(PROBLEM DESCRIPTION)
Using the material below, tally each line with the string "about" and report only the total.

(DATASET RECORDS)
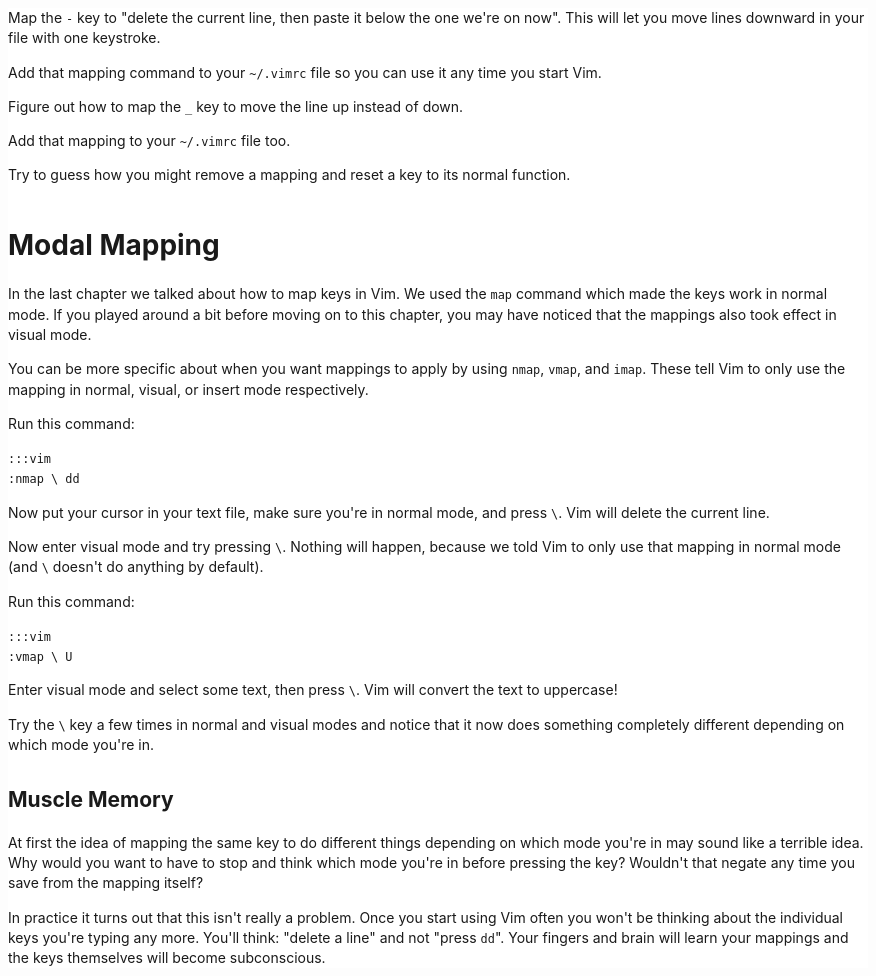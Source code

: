 Map the `-` key to "delete the current line, then paste it below the one we're
on now".  This will let you move lines downward in your file with one keystroke.

Add that mapping command to your `~/.vimrc` file so you can use it any time
you start Vim.

Figure out how to map the `_` key to move the line up instead of down.

Add that mapping to your `~/.vimrc` file too.

Try to guess how you might remove a mapping and reset a key to its normal
function.


Modal Mapping
=============

In the last chapter we talked about how to map keys in Vim.  We used the `map`
command which made the keys work in normal mode.  If you played around a bit
before moving on to this chapter, you may have noticed that the mappings also
took effect in visual mode.

You can be more specific about when you want mappings to apply by using `nmap`,
`vmap`, and `imap`.  These tell Vim to only use the mapping in normal, visual,
or insert mode respectively.

Run this command:

    :::vim
    :nmap \ dd

Now put your cursor in your text file, make sure you're in normal mode, and
press `\`.  Vim will delete the current line.

Now enter visual mode and try pressing `\`.  Nothing will happen, because we
told Vim to only use that mapping in normal mode (and `\` doesn't do anything by
default).

Run this command:

    :::vim
    :vmap \ U

Enter visual mode and select some text, then press `\`.  Vim will convert the
text to uppercase!

Try the `\` key a few times in normal and visual modes and notice that it now
does something completely different depending on which mode you're in.

Muscle Memory
-------------

At first the idea of mapping the same key to do different things depending on
which mode you're in may sound like a terrible idea.  Why would you want to
have to stop and think which mode you're in before pressing the key?  Wouldn't
that negate any time you save from the mapping itself?

In practice it turns out that this isn't really a problem.  Once you start using
Vim often you won't be thinking about the individual keys you're typing any
more.  You'll think: "delete a line" and not "press `dd`".  Your fingers and
brain will learn your mappings and the keys themselves will become subconscious.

(RESPONSE BOX)
3